→ **Work task**
Copy verbatim the block of lines in the entries below whose first line contains "### 第二十五课 这是明天会议要用的资料" and whose last line contains "#### 2.定语从句当名词使用". Leave out all other lines.

→ **Dataset entries**
┌──

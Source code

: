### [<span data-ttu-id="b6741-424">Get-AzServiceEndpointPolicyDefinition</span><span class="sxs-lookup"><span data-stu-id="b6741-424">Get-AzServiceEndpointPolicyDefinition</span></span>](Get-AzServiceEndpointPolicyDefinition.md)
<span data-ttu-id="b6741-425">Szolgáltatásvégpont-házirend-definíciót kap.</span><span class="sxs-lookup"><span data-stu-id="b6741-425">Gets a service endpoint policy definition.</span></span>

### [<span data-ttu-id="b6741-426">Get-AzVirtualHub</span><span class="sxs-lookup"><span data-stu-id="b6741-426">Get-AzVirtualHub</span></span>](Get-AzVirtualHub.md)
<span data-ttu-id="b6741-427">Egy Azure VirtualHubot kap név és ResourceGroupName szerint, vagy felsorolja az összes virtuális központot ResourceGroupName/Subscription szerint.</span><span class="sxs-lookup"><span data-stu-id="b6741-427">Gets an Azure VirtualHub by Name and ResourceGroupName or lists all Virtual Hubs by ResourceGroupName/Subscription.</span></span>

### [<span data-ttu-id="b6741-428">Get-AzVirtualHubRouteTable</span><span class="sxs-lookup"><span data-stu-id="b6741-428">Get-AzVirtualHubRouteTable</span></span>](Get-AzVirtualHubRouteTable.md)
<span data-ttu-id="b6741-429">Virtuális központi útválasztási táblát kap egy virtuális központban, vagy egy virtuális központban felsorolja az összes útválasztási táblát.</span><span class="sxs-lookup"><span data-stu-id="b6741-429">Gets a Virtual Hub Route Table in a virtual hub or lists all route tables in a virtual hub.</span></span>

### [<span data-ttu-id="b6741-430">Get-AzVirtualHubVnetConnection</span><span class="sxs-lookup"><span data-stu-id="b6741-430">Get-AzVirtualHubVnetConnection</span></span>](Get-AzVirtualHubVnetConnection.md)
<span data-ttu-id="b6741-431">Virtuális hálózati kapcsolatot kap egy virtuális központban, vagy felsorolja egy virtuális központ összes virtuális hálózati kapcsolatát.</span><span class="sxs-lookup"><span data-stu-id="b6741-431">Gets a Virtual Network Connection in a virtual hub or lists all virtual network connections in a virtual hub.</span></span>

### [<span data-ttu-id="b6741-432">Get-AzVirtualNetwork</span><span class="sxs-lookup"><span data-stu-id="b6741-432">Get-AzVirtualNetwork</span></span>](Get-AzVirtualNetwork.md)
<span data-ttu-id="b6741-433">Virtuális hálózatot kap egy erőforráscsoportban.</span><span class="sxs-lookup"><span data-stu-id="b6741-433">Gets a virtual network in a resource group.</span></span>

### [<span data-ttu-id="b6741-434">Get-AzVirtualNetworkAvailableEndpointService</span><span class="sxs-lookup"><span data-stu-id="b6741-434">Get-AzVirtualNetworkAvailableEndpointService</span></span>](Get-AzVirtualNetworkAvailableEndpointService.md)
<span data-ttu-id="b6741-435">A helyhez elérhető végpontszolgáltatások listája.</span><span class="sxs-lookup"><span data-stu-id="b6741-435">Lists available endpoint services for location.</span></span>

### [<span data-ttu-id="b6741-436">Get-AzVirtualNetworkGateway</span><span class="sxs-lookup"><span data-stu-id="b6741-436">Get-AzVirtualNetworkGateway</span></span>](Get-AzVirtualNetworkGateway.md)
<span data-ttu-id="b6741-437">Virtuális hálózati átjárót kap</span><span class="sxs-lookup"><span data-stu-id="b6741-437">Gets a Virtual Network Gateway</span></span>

└──
┌──

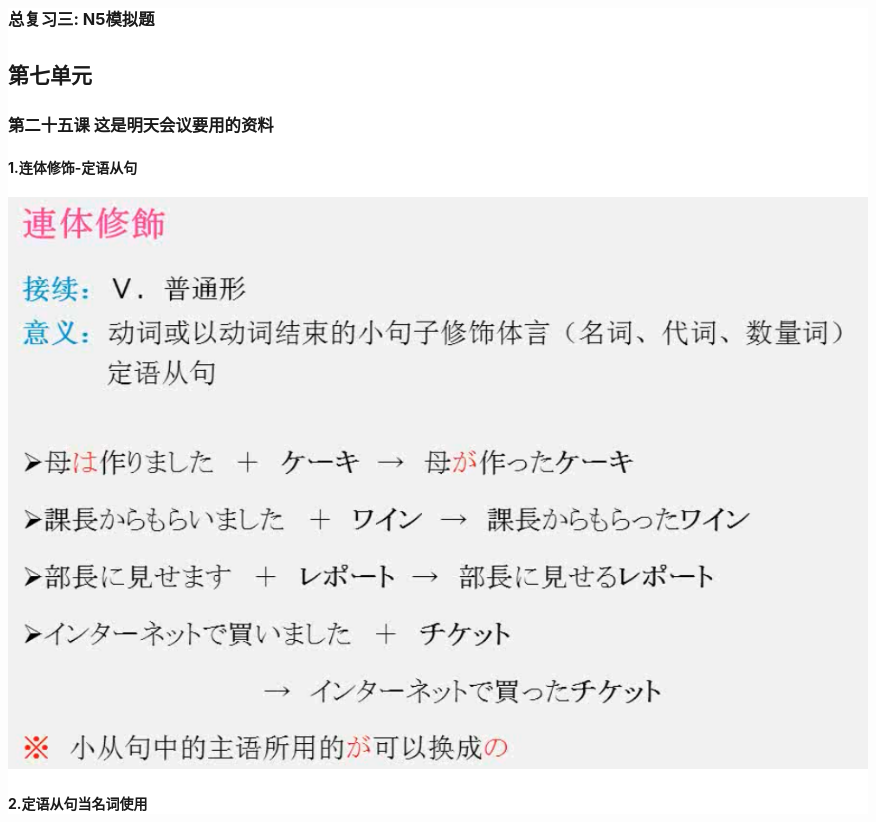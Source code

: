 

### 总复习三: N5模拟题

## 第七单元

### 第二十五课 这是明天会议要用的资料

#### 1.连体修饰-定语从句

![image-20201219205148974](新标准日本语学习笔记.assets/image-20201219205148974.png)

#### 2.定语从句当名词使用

└──

→ **Output of the exercise**
### 第二十五课 这是明天会议要用的资料

#### 1.连体修饰-定语从句

![image-20201219205148974](新标准日本语学习笔记.assets/image-20201219205148974.png)

#### 2.定语从句当名词使用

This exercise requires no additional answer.